EXERCISE OBJECTIVE
Transcribe the records in full, keeping every word exactly as given.

Collected data

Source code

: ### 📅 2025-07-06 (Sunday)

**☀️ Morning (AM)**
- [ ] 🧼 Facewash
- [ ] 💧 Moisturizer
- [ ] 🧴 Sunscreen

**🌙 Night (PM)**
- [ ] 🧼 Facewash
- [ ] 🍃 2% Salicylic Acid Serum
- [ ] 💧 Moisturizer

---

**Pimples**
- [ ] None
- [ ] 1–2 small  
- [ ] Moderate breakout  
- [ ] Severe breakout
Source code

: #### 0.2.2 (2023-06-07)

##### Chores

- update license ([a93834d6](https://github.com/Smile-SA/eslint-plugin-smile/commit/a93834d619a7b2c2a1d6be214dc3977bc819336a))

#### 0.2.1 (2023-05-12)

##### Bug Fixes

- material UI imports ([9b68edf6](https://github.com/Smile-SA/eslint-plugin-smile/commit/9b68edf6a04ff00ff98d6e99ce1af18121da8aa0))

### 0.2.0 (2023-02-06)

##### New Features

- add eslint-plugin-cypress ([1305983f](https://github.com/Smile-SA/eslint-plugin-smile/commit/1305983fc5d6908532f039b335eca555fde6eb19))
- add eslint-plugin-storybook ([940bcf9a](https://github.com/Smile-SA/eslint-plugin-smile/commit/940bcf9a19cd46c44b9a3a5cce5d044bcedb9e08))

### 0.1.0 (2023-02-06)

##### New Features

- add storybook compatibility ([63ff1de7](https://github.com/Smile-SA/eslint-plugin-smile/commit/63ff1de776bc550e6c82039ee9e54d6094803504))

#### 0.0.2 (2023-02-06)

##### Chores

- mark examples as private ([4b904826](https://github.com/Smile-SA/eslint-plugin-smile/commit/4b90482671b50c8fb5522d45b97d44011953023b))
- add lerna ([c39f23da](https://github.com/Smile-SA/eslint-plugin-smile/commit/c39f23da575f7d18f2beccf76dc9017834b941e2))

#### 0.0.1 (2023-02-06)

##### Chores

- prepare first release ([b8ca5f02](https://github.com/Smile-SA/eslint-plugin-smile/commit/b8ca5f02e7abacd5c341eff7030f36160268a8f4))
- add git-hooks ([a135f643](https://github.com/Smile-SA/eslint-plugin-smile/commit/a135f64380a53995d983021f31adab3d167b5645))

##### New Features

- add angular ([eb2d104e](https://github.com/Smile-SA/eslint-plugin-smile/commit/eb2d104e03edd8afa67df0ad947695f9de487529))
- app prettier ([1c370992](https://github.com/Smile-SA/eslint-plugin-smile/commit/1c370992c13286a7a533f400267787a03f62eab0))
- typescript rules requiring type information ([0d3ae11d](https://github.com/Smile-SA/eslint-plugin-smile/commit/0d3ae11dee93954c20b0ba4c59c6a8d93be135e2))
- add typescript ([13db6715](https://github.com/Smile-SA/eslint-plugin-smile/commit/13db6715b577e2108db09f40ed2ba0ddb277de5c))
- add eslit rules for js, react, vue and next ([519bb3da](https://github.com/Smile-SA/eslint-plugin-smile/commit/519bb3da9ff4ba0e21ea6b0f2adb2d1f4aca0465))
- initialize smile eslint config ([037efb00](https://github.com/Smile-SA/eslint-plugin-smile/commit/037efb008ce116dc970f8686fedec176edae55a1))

FINISHED TASK
Source code

: ### 📅 2025-07-06 (Sunday)

**☀️ Morning (AM)**
- [ ] 🧼 Facewash
- [ ] 💧 Moisturizer
- [ ] 🧴 Sunscreen

**🌙 Night (PM)**
- [ ] 🧼 Facewash
- [ ] 🍃 2% Salicylic Acid Serum
- [ ] 💧 Moisturizer

---

**Pimples**
- [ ] None
- [ ] 1–2 small  
- [ ] Moderate breakout  
- [ ] Severe breakout
Source code

: #### 0.2.2 (2023-06-07)

##### Chores

- update license ([a93834d6](https://github.com/Smile-SA/eslint-plugin-smile/commit/a93834d619a7b2c2a1d6be214dc3977bc819336a))

#### 0.2.1 (2023-05-12)

##### Bug Fixes

- material UI imports ([9b68edf6](https://github.com/Smile-SA/eslint-plugin-smile/commit/9b68edf6a04ff00ff98d6e99ce1af18121da8aa0))

### 0.2.0 (2023-02-06)

##### New Features

- add eslint-plugin-cypress ([1305983f](https://github.com/Smile-SA/eslint-plugin-smile/commit/1305983fc5d6908532f039b335eca555fde6eb19))
- add eslint-plugin-storybook ([940bcf9a](https://github.com/Smile-SA/eslint-plugin-smile/commit/940bcf9a19cd46c44b9a3a5cce5d044bcedb9e08))

### 0.1.0 (2023-02-06)

##### New Features

- add storybook compatibility ([63ff1de7](https://github.com/Smile-SA/eslint-plugin-smile/commit/63ff1de776bc550e6c82039ee9e54d6094803504))

#### 0.0.2 (2023-02-06)

##### Chores

- mark examples as private ([4b904826](https://github.com/Smile-SA/eslint-plugin-smile/commit/4b90482671b50c8fb5522d45b97d44011953023b))
- add lerna ([c39f23da](https://github.com/Smile-SA/eslint-plugin-smile/commit/c39f23da575f7d18f2beccf76dc9017834b941e2))

#### 0.0.1 (2023-02-06)

##### Chores

- prepare first release ([b8ca5f02](https://github.com/Smile-SA/eslint-plugin-smile/commit/b8ca5f02e7abacd5c341eff7030f36160268a8f4))
- add git-hooks ([a135f643](https://github.com/Smile-SA/eslint-plugin-smile/commit/a135f64380a53995d983021f31adab3d167b5645))

##### New Features

- add angular ([eb2d104e](https://github.com/Smile-SA/eslint-plugin-smile/commit/eb2d104e03edd8afa67df0ad947695f9de487529))
- app prettier ([1c370992](https://github.com/Smile-SA/eslint-plugin-smile/commit/1c370992c13286a7a533f400267787a03f62eab0))
- typescript rules requiring type information ([0d3ae11d](https://github.com/Smile-SA/eslint-plugin-smile/commit/0d3ae11dee93954c20b0ba4c59c6a8d93be135e2))
- add typescript ([13db6715](https://github.com/Smile-SA/eslint-plugin-smile/commit/13db6715b577e2108db09f40ed2ba0ddb277de5c))
- add eslit rules for js, react, vue and next ([519bb3da](https://github.com/Smile-SA/eslint-plugin-smile/commit/519bb3da9ff4ba0e21ea6b0f2adb2d1f4aca0465))
- initialize smile eslint config ([037efb00](https://github.com/Smile-SA/eslint-plugin-smile/commit/037efb008ce116dc970f8686fedec176edae55a1))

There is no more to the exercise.